BEGIN SUPPLIED INFORMATION

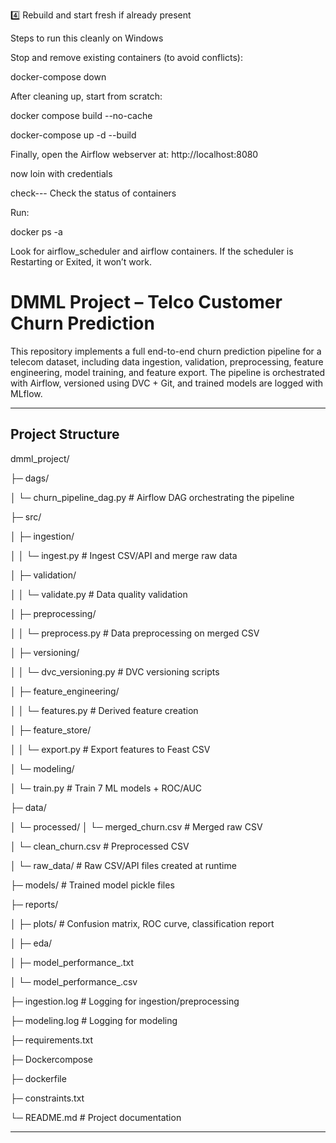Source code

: 4️⃣ Rebuild and start fresh if already present

Steps to run this cleanly on Windows

Stop and remove existing containers (to avoid conflicts):

docker-compose down 



After cleaning up, start from scratch:

docker compose build --no-cache

docker-compose up -d --build


Finally, open the Airflow webserver at:
http://localhost:8080

now loin with credentials

check---
Check the status of containers

Run:

docker ps -a


Look for airflow_scheduler and airflow containers. If the scheduler is Restarting or Exited, it won’t work.


# DMML Project – Telco Customer Churn Prediction

This repository implements a full end-to-end churn prediction pipeline for a telecom dataset, including data ingestion, validation, preprocessing, feature engineering, model training, and feature export. The pipeline is orchestrated with Airflow, versioned using DVC + Git, and trained models are logged with MLflow.

---

## Project Structure

dmml\_project/

├─ dags/

│  └─ churn\_pipeline\_dag.py  # Airflow DAG orchestrating the pipeline

├─ src/

│  ├─ ingestion/

│  │  └─ ingest.py                    # Ingest CSV/API and merge raw data

│  ├─ validation/

│  │  └─ validate.py                  # Data quality validation

│  ├─ preprocessing/

│  │  └─ preprocess.py                # Data preprocessing on merged CSV

│  ├─ versioning/

│  │  └─ dvc\_versioning.py            # DVC versioning scripts

│  ├─ feature\_engineering/

│  │  └─ features.py                  # Derived feature creation

│  ├─ feature\_store/

│  │  └─ export.py                    # Export features to Feast CSV

│  └─ modeling/

│     └─ train.py                     # Train 7 ML models + ROC/AUC



├─ data/

│  └─ processed/
│     └─ merged\_churn.csv              # Merged raw CSV

│     └─ clean\_churn.csv               # Preprocessed CSV

│  └─ raw\_data/                        # Raw CSV/API files created at runtime

├─ models/                             # Trained model pickle files

├─ reports/

│  ├─ plots/                           # Confusion matrix, ROC curve, classification report

│  ├─ eda/

│  ├─ model\_performance\_.txt

│  └─ model\_performance\_.csv

├─ ingestion.log                        # Logging for ingestion/preprocessing

├─ modeling.log                         # Logging for modeling

├─ requirements.txt

├─ Dockercompose

├─ dockerfile

├─ constraints.txt

└─ README.md                            # Project documentation


---

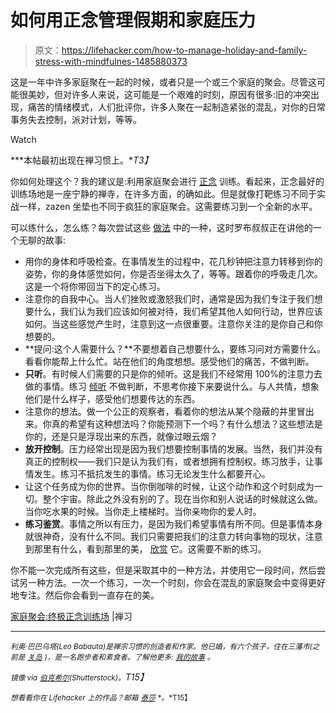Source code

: # 如何用正念管理假期和家庭压力

> 原文：<https://lifehacker.com/how-to-manage-holiday-and-family-stress-with-mindfulnes-1485880373>

这是一年中许多家庭聚在一起的时候，或者只是一个或三个家庭的聚会。尽管这可能很美妙，但对许多人来说，这可能是一个艰难的时刻，原因有很多:旧的冲突出现，痛苦的情绪模式，人们批评你，许多人聚在一起制造紧张的混乱，对你的日常事务失去控制，派对计划，等等。

Watch

***本帖最初出现在禅习惯上。**T3】*

你如何处理这个？我的建议是:利用家庭聚会进行 [正念](https://lifehacker.com/a-guide-to-meditation-for-the-rest-of-us-5591576) 训练。看起来，正念最好的训练场地是一座宁静的禅寺，在许多方面，的确如此。但是就像打靶练习不同于实战一样，zazen 坐垫也不同于疯狂的家庭聚会。这需要练习到一个全新的水平。

可以练什么，怎么练？每次尝试这些 [做法](https://lifehacker.com/what-happens-to-the-brain-when-you-meditate-and-how-it-1202533314) 中的一种，这时罗布叔叔正在讲他的一个无聊的故事:

*   用你的身体和呼吸检查。在事情发生的过程中，花几秒钟把注意力转移到你的姿势，你的身体感觉如何，你是否坐得太久了，等等。跟着你的呼吸走几次。这是一个将你带回当下的定心练习。
*   注意你的自我中心。当人们挫败或激怒我们时，通常是因为我们专注于我们想要什么，我们认为我们应该如何被对待，我们希望其他人如何行动，世界应该如何。当这些感觉产生时，注意到这一点很重要。注意你关注的是你自己和你想要的。
*   **提问:这个人需要什么？**不要想着自己想要什么，要练习问对方需要什么。看看你能帮上什么忙。站在他们的角度想想。感受他们的痛苦，不做判断。
*   **只听**。有时候人们需要的只是你的倾听。这是我们不经常用 100%的注意力去做的事情。练习 [倾听](http://lifehacker.com/how-can-i-improve-my-listening-skills-1333981305) 不做判断，不思考你接下来要说什么。与人共情，想象他们是什么样子，感受他们想要传达的东西。
*   注意你的想法。做一个公正的观察者，看着你的想法从某个隐蔽的井里冒出来。你真的希望有这种想法吗？你能预测下一个吗？有什么想法？这些想法是你的，还是只是浮现出来的东西，就像过眼云烟？
*   **放开控制**。压力经常出现是因为我们想要控制事情的发展。当然，我们并没有真正的控制权——我们只是认为我们有，或者想拥有控制权。练习放手，让事情发生。练习不抵抗发生的事情。练习无论发生什么都要开心。
*   让这个任务成为你的世界。当你倒咖啡的时候，让这个动作和这个时刻成为一切。整个宇宙。除此之外没有别的了。现在当你和别人说话的时候就这么做。当你吃水果的时候。当你走上楼梯时。当你亲吻你的爱人时。
*   **练习鉴赏**。事情之所以有压力，是因为我们希望事情有所不同。但是事情本身就很神奇，没有什么不同。我们只需要把我们的注意力转向事物的现状，注意到那里有什么，看到那里的美， [欣赏](http://lifehacker.com/change-your-state-of-mind-with-a-gratitude-session-1278856276) 它。这需要不断的练习。

你不能一次完成所有这些，但是采取其中的一种方法，并使用它一段时间，然后尝试另一种方法。一次一个练习，一次一个时刻，你会在混乱的家庭聚会中变得更好地专注。然后你会看到一直存在的美。

[家庭聚会:终极正念训练场](http://zenhabits.net/dojo/) |禅习

* * *

*<small>利奥·巴巴乌塔(Leo Babauta)是禅宗习惯的创造者和作家。他已婚，有六个孩子，住在三藩市(之前是</small>* [*<small>关岛</small>*](http://guampedia.com/) *<small>)，是一名跑步者和素食者。了解他更多:</small>* [*<small>我的故事</small>*](http://zenhabits.net/2007/02/my-story/) *<small>。</small>*

*<small>镜像 via</small>* [*<small>伯克希尔</small>*](http://www.shutterstock.com/pic-140544424/stock-photo-freedom.html?src=p-118038301-7)*<small>(Shutterstock)。</small>T15】*

<small>*想看看你在 Lifehacker 上的作品？邮箱*</small> [<small>*泰莎*</small>](https://mail.google.com/mail/?view=cm&fs=1&tf=1&to=tessa@lifehacker.com) <small>*。*T15】</small>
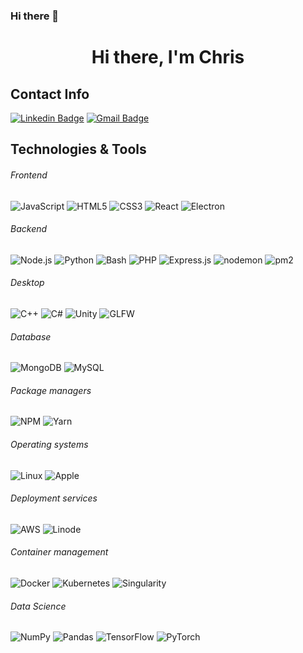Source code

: ### Hi there 👋

<h1 align="center">
Hi there, I'm Chris
</h1>

## Contact Info

[![Linkedin Badge](https://img.shields.io/badge/-christophertoumanian-blue?style=flat-square&logo=Linkedin&logoColor=white&link=https://www.linkedin.com/in/christopher-toumanian-169aa953/)](https://www.linkedin.com/in/christopher-toumanian-169aa953/)
[![Gmail Badge](https://img.shields.io/badge/-cctoumanian@gmail.com-c14438?style=flat-square&logo=Gmail&logoColor=white&link=mailto:cctoumanian@gmail.com)](mailto:cctoumanian@gmail.com)

## Technologies & Tools

###### Frontend

![JavaScript](https://img.shields.io/badge/-JavaScript-000000?style=flat&logo=javascript)
![HTML5](https://img.shields.io/badge/-HTML5-000000?style=flat&logo=HTML5)
![CSS3](https://img.shields.io/badge/-CSS3-000000?style=flat&logo=CSS3&logoColor=1572B6)
![React](https://img.shields.io/badge/-React-000000?style=flat&logo=React&logoColor=61DAFB)
![Electron](https://img.shields.io/badge/-Electron-000000?style=flat&logo=Electron&logoColor=61DAFB)

###### Backend

![Node.js](https://img.shields.io/badge/-Node.js-000000?style=flat&logo=Node.js&logoColor=339933)
![Python](https://img.shields.io/badge/Python-000000?&style=flat&logo=python&logoColor=transparent)
![Bash](https://img.shields.io/badge/-Bash-000000?style=flat&logo=Bash&logoColor=339933)
![PHP](https://img.shields.io/badge/-PHP-000000?style=flat&logo=PHP&logoColor=339933)
![Express.js](https://img.shields.io/badge/-Express.js-000000?style=flat&logo=Express.js&logoColor=76D04B)
![nodemon](https://img.shields.io/badge/-nodemon-000000?style=flat&logo=nodemon&logoColor=339933)
![pm2](https://img.shields.io/badge/-pm2-000000?style=flat&logo=pm2&logoColor=339933)

###### Desktop

![C++](https://img.shields.io/badge/-C++-000000?style=flat&logo=C++&logoColor=339933)
![C#](https://img.shields.io/badge/-CSharp-000000?style=flat&logo=CSharp&logoColor=339933)
![Unity](https://img.shields.io/badge/-Unity-000000?style=flat&logo=Unity&logoColor=339933)
![GLFW](https://img.shields.io/badge/-GLFW-000000?style=flat&logo=GLFW&logoColor=339933)

###### Database

![MongoDB](https://img.shields.io/badge/-MongoDB-000000?style=flat&logo=MongoDB&logoColor=47A248)
![MySQL](https://img.shields.io/badge/-MySQL-000000?style=flat&logo=MySQL&logoColor=76D04B)

###### Package managers

![NPM](https://img.shields.io/badge/-NPM-000000?style=flat&logo=NPM&logoColor=CB3837)
![Yarn](https://img.shields.io/badge/-Yarn-000000?style=flat&logo=Yarn&logoColor=2C8EBB)

###### Operating systems

![Linux](https://img.shields.io/badge/-Linux-000000?style=flat&logo=Linux&logoColor=FCC624)
![Apple](https://img.shields.io/badge/-macOS-000000?style=flat&logo=Apple&logoColor=999999)

###### Deployment services

![AWS](https://img.shields.io/badge/-AWS-000000?style=flat&logo=Amazon%20AWS&logoColor=FFFFFF)
![Linode](https://img.shields.io/badge/-Linode-000000?style=flat&logo=Linode&logoColor=FFFFFF)

###### Container management

![Docker](https://img.shields.io/badge/-Docker-000000?style=flat&logo=Docker&logoColor=2496ED)
![Kubernetes](https://img.shields.io/badge/-Kubernetes-000000?style=flat&logo=Kubernetes&logoColor=326CE5)
![Singularity](https://img.shields.io/badge/-Singularity-000000?style=flat&logo=Singularity&logoColor=326CE5)

###### Data Science

![NumPy](https://img.shields.io/badge/NumPy-000000?&style=flat&logo=numpy&logoColor=transparent)
![Pandas](https://img.shields.io/badge/Pandas-000000?&style=flat&logo=pandas&logoColor=transparent")
![TensorFlow](https://img.shields.io/badge/TensorFlow-000000?&style=flat&logo=TensorFlow&logoColor=transparent)
![PyTorch](https://img.shields.io/badge/PyTorch-000000?&style=flat&logo=PyTorch&logoColor=transparent)
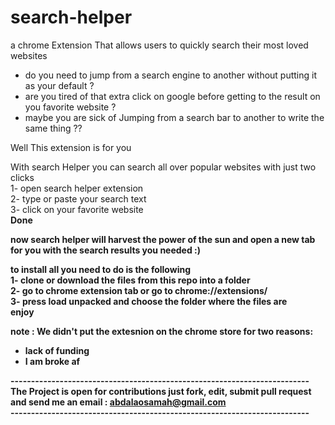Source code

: # search-helper
a chrome Extension That allows users to quickly search their most loved websites

- do you need to jump from a search engine to another without putting it as your default ?
- are you tired of that extra click on google before getting to the result on you favorite website ?
- maybe you are sick of Jumping from a search bar to another to write the same thing ??

Well This extension is for you<br>

With search Helper you can search all over popular websites with just two clicks<br>
1- open search helper extension<br>
2- type or paste your search text<br>
3- click on your favorite website <br>
<b>Done<b>

now search helper will harvest the power of the sun and open a new tab for you with the search results you needed :)<br>

to install all you need to do is the following<br>
 1- clone or download the files from this repo into a folder<br>
 2- go to chrome extension tab or go to chrome://extensions/<br>
 3- press load unpacked and choose the folder where the files are<br>
 <b>enjoy<b>

 note : We didn't put the extesnion on the chrome store for two reasons:<br>
 - lack of funding
 - I am broke af

-------------------------------------------------------------------------<br>
The Project is open for contributions just fork, edit, submit pull request and send me an email :  abdalaosamah@gmail.com<br>
-------------------------------------------------------------------------<br>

END SUPPLIED INFORMATION

TASK DETAILS
Return every line of the preceding records in which the word "chrome" appears.

RESPONSE AREA
a chrome Extension That allows users to quickly search their most loved websites
 2- go to chrome extension tab or go to chrome://extensions/<br>
 note : We didn't put the extesnion on the chrome store for two reasons:<br>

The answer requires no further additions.